Task goal ▸ From the records below, please repeat exactly the line that has "Limerick, Ireland, 2019.", the line that has "Dehradun, India, 2019.", and every line between them, and nothing else.

(Source data)

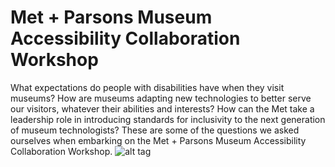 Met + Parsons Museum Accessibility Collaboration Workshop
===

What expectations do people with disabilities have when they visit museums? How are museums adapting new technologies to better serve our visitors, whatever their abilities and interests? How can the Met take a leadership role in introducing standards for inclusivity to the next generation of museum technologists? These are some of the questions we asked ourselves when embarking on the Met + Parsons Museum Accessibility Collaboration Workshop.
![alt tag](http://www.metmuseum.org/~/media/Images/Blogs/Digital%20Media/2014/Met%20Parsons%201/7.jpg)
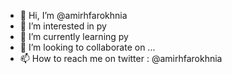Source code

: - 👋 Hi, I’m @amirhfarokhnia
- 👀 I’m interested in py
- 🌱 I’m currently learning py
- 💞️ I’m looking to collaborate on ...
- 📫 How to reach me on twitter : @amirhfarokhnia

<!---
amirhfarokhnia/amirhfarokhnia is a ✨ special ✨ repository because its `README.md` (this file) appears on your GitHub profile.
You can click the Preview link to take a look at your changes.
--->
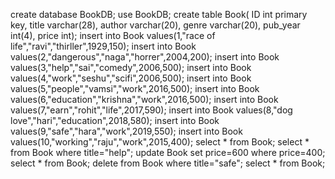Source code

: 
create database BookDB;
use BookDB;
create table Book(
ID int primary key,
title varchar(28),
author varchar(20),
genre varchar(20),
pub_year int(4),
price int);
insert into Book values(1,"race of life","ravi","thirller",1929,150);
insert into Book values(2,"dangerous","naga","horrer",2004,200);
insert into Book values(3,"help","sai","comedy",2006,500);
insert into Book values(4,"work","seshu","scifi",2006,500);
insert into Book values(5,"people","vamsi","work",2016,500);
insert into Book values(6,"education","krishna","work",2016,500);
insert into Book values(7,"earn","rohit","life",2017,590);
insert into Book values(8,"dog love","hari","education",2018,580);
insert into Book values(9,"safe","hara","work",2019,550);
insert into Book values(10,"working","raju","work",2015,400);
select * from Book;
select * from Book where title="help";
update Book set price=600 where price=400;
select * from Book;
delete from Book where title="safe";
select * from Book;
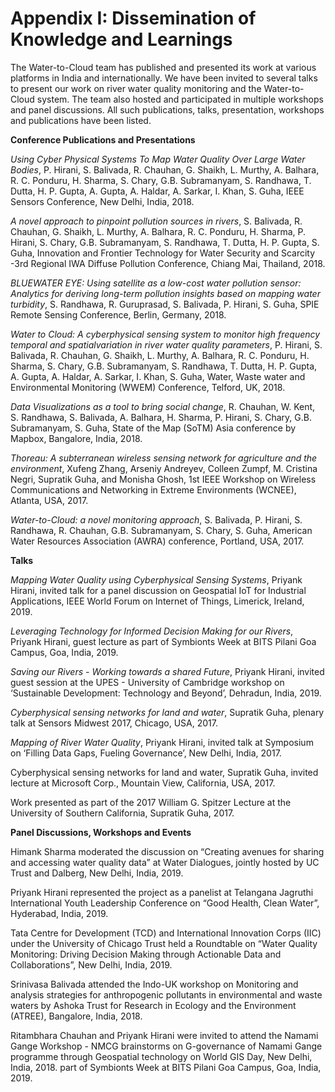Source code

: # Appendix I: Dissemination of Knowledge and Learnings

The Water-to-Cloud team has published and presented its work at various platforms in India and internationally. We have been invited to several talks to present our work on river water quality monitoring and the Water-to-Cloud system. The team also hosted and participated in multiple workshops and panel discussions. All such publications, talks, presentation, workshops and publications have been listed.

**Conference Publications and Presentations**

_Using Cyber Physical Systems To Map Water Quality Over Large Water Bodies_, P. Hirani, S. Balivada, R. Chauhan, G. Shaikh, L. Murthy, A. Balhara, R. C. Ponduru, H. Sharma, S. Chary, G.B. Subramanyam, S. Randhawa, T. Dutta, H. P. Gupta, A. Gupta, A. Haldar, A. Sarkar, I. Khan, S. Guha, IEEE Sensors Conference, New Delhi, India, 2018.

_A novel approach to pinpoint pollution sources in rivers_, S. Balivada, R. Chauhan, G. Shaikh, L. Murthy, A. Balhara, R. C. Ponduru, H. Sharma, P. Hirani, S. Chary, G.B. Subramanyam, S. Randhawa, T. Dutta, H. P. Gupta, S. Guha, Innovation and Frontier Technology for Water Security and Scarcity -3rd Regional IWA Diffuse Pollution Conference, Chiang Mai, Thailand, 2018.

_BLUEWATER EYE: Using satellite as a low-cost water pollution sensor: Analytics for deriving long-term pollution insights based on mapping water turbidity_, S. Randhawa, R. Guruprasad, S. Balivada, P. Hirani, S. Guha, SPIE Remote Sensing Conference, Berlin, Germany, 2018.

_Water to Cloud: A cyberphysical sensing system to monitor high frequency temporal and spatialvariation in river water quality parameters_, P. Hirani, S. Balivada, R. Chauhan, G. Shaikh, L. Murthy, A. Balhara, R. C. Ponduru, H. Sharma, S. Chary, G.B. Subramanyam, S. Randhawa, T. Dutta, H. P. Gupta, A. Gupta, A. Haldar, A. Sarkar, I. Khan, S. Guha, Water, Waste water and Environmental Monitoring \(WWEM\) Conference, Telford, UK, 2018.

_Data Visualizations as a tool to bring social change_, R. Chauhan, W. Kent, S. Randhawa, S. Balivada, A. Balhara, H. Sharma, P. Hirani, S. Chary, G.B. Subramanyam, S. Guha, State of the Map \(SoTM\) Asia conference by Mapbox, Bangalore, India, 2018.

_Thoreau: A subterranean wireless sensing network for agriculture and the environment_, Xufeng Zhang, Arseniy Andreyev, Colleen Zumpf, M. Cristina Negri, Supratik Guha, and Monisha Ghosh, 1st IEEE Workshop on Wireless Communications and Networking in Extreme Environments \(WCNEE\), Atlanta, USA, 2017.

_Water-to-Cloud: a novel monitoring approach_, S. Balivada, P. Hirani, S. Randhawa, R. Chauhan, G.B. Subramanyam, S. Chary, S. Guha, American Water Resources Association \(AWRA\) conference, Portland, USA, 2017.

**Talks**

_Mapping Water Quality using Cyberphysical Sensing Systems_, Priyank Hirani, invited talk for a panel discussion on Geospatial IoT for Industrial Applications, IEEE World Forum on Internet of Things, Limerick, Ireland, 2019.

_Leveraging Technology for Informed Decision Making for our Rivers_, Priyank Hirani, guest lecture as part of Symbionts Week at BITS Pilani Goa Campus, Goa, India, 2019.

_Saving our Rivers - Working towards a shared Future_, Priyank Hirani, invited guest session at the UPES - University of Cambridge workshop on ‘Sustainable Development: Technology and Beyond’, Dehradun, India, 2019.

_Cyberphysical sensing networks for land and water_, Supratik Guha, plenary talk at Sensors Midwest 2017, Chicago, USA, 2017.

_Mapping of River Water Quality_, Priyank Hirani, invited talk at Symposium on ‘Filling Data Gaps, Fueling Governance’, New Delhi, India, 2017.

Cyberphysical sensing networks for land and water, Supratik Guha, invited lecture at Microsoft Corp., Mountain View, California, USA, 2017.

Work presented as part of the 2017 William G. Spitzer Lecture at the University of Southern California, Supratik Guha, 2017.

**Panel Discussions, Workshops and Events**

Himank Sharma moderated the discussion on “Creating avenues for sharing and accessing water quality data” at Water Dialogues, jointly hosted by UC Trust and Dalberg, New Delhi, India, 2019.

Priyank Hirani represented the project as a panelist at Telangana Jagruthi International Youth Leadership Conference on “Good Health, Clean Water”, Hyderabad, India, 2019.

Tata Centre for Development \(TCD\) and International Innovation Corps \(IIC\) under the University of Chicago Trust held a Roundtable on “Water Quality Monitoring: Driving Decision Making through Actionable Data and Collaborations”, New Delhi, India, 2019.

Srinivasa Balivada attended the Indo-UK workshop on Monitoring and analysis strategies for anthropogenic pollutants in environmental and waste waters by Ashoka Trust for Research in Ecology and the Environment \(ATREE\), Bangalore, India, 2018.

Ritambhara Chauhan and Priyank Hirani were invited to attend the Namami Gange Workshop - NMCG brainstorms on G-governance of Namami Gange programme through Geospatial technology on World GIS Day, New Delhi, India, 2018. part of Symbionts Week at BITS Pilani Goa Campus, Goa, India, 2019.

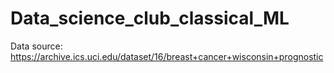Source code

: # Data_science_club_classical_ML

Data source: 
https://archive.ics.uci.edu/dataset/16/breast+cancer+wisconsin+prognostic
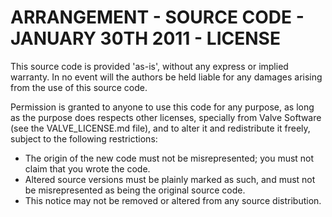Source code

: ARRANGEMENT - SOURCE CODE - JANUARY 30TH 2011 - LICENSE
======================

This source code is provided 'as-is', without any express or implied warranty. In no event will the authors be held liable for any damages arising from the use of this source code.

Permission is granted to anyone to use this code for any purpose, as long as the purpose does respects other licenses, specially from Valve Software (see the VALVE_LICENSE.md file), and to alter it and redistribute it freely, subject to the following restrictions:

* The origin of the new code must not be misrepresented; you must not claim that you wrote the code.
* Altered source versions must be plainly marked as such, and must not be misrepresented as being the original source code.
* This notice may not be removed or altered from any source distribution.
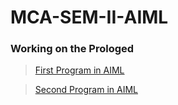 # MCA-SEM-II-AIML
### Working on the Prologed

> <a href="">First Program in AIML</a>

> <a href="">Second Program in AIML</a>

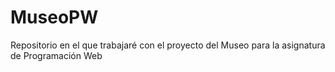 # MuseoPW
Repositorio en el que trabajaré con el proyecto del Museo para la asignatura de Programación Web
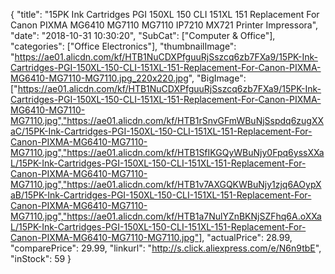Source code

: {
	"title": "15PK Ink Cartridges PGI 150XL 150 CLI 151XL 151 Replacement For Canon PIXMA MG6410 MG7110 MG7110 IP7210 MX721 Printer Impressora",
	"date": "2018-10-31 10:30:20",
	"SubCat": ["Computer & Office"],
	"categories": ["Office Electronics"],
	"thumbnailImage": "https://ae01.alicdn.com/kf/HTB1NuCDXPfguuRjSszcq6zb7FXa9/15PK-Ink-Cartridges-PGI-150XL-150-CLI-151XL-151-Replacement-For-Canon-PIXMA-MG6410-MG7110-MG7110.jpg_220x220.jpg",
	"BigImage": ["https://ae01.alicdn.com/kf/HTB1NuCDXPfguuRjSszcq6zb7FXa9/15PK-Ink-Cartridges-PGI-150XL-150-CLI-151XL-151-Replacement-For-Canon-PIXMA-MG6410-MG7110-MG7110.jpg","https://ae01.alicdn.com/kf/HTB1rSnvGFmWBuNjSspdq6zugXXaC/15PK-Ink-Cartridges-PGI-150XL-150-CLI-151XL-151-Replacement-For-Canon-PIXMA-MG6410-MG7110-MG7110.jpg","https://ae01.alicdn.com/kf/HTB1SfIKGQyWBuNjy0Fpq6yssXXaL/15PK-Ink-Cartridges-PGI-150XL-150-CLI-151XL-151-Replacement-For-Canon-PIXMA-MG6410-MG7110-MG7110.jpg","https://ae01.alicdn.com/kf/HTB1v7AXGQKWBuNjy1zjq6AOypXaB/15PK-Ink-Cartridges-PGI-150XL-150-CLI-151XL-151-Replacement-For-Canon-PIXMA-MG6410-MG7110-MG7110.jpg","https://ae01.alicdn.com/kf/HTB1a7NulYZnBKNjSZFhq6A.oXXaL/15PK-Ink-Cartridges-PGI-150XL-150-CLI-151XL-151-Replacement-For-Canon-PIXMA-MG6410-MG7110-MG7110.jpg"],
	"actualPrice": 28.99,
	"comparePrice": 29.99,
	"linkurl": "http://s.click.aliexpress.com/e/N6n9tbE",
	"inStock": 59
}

(End Source data)

Result below ▸
_Mapping Water Quality using Cyberphysical Sensing Systems_, Priyank Hirani, invited talk for a panel discussion on Geospatial IoT for Industrial Applications, IEEE World Forum on Internet of Things, Limerick, Ireland, 2019.

_Leveraging Technology for Informed Decision Making for our Rivers_, Priyank Hirani, guest lecture as part of Symbionts Week at BITS Pilani Goa Campus, Goa, India, 2019.

_Saving our Rivers - Working towards a shared Future_, Priyank Hirani, invited guest session at the UPES - University of Cambridge workshop on ‘Sustainable Development: Technology and Beyond’, Dehradun, India, 2019.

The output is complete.